Add a way to open a background process outside the main thread
Categories
(Core :: XPCOM, enhancement)
Tracking
()
Tracking | Status | |
---|---|---|
firefox108 | --- | fixed |
People
(Reporter: saschanaz, Assigned: saschanaz)
References
Details
Attachments
(1 file)
Currently nsIProcess::RunProcess
cannot be called outside main process because it observes xpcom-shutdown
in nonblocking mode while nsObserverService
is only available on main thread.
The observe function touches mThread
, mObserver
, and mShutdown
:
mThread
: This is set in nonblocking mode to callMonitor()
in a separate thread.mObserver
: This is set only ifaObserver
is set.mShutdown
: This is used byMonitor()
.
I'd like to add a way to opt out monitoring the thread, and then it should be able to be used outside main thread as it won't need any shutdown cleanup.
Assignee | ||
Updated•2 years ago
|
Assignee | ||
Comment 1•2 years ago
|
||
Looking at nsProcess::RunProcess further, I think the process monitoring makes sense only if 1) aBlocking
is true or 2) aObserver
is passed. Monitoring without them doesn't really make sense since nothing can observe the result.

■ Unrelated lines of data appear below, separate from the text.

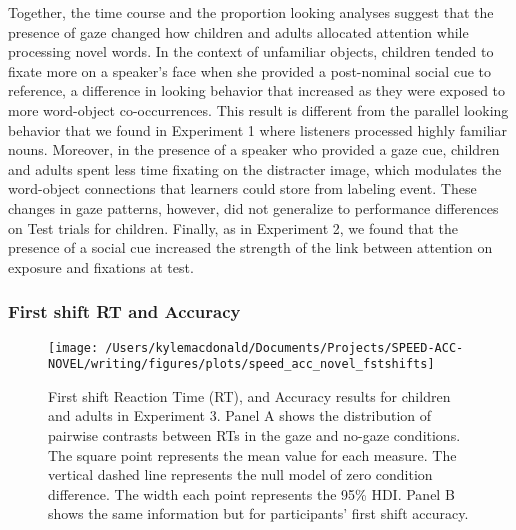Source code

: \documentclass[man,floatsintext]{apa6}
\begin{document}
Together, the time course and the proportion looking analyses suggest
that the presence of gaze changed how children and adults allocated
attention while processing novel words. In the context of unfamiliar
objects, children tended to fixate more on a speaker's face when she
provided a post-nominal social cue to reference, a difference in looking
behavior that increased as they were exposed to more word-object
co-occurrences. This result is different from the parallel looking
behavior that we found in Experiment 1 where listeners processed highly
familiar nouns. Moreover, in the presence of a speaker who provided a
gaze cue, children and adults spent less time fixating on the distracter
image, which modulates the word-object connections that learners could
store from labeling event. These changes in gaze patterns, however, did
not generalize to performance differences on Test trials for children.
Finally, as in Experiment 2, we found that the presence of a social cue
increased the strength of the link between attention on exposure and
fixations at test.

\subsubsection{First shift RT and
Accuracy}\label{first-shift-rt-and-accuracy}

\begin{figure}[!t]

{\centering \texttt{[image: /Users/kylemacdonald/Documents/Projects/SPEED-ACC-NOVEL/writing/figures/plots/speed\_acc\_novel\_fstshifts]} 

}

\caption{First shift Reaction Time (RT), and Accuracy results for children and adults in Experiment 3. Panel A shows the distribution of pairwise contrasts between RTs in the gaze and no-gaze conditions. The square point represents the mean value for each measure. The vertical dashed line represents the null model of zero condition difference. The width each point represents the 95\% HDI. Panel B shows the same information but for participants' first shift accuracy.}\label{fig:speed-acc-novel-shifts}
\end{figure}
\end{document}
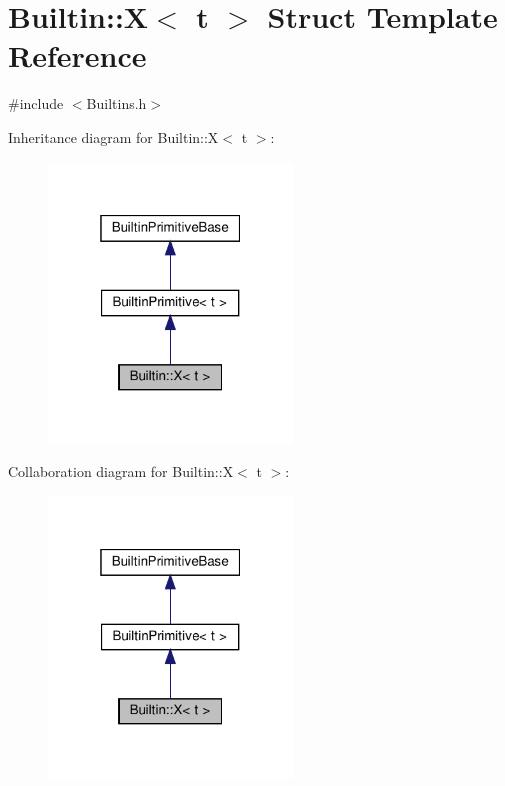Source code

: \hypertarget{struct_builtin_1_1_x}{}\section{Builtin\+:\+:X$<$ t $>$ Struct Template Reference}
\label{struct_builtin_1_1_x}


{\ttfamily \#include $<$Builtins.\+h$>$}



Inheritance diagram for Builtin\+:\+:X$<$ t $>$\+:\nopagebreak
\begin{figure}[H]
\begin{center}
\leavevmode
\includegraphics[width=184pt]{struct_builtin_1_1_x__inherit__graph}
\end{center}
\end{figure}


Collaboration diagram for Builtin\+:\+:X$<$ t $>$\+:\nopagebreak
\begin{figure}[H]
\begin{center}
\leavevmode
\includegraphics[width=184pt]{struct_builtin_1_1_x__coll__graph}
\end{center}
\end{figure}
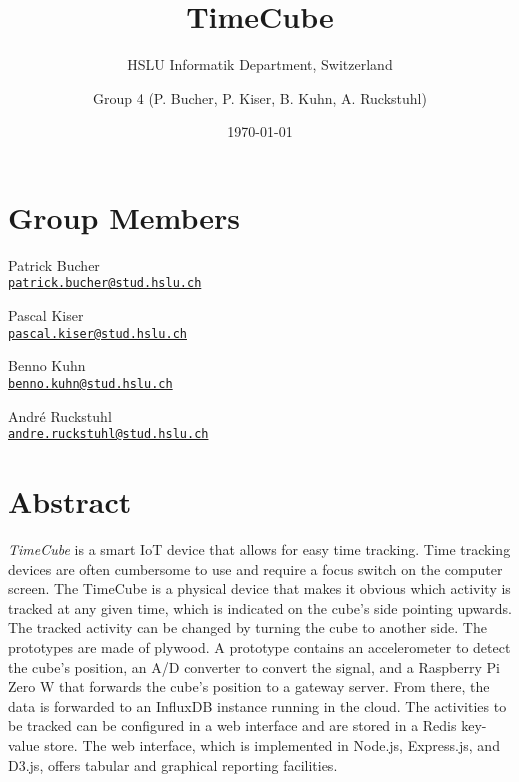 \author{Group 4 (P. Bucher, P. Kiser, B. Kuhn, A. Ruckstuhl)}
\title{TimeCube}
\subtitle{HSLU Informatik Department, Switzerland}
\date{\today}
\maketitle

\section*{Group Members}

\begin{multicols}{2}
\noindent
    Patrick Bucher\\ \href{mailto:patrick.bucher@stud.hslu.ch}{\texttt{patrick.bucher@stud.hslu.ch}}

\noindent
    Pascal Kiser\\ \href{mailto:pascal.kiser@stud.hslu.ch}{\texttt{pascal.kiser@stud.hslu.ch}}

\noindent
    Benno Kuhn\\ \href{mailto:benno.kuhn@stud.hslu.ch}{\texttt{benno.kuhn@stud.hslu.ch}}

\noindent
    André Ruckstuhl\\ \href{mailto:andre.ruckstuhl@stud.hslu.ch}{\texttt{andre.ruckstuhl@stud.hslu.ch}}
\end{multicols}

\tableofcontents

\section{Abstract}

\textit{TimeCube} is a smart IoT device that allows for easy time tracking. Time tracking devices are often cumbersome to use and require a focus switch on the computer screen. The TimeCube is a physical device that makes it obvious which activity is tracked at any given time, which is indicated on the cube's side pointing upwards. The tracked activity can be changed by turning the cube to another side. The prototypes are made of plywood. A prototype contains an accelerometer to detect the cube's position, an A/D converter to convert the signal, and a Raspberry Pi Zero W that forwards the cube's position to a gateway server. From there, the data is forwarded to an InfluxDB instance running in the cloud. The activities to be tracked can be configured in a web interface and are stored in a Redis key-value store. The web interface, which is implemented in Node.js, Express.js, and D3.js, offers tabular and graphical reporting facilities.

So I'd like to skip calling Monitor()
if none of them are passed, what do you think?
Comment 2•2 years ago
|
||
IIRC this is for bug 1791675. Previously you'd create the process with PR_CreateProcessDetached
(https://searchfox.org/mozilla-central/rev/e94c6cb9649bfe4e6a3888460f41bcd4fe30a6ca/netwerk/cache2/CacheFileIOManager.cpp#4094), but that isn't setting CREATE_BREAKAWAY_FROM_JOB
on windows, which you want in order to make sure that the background task completes.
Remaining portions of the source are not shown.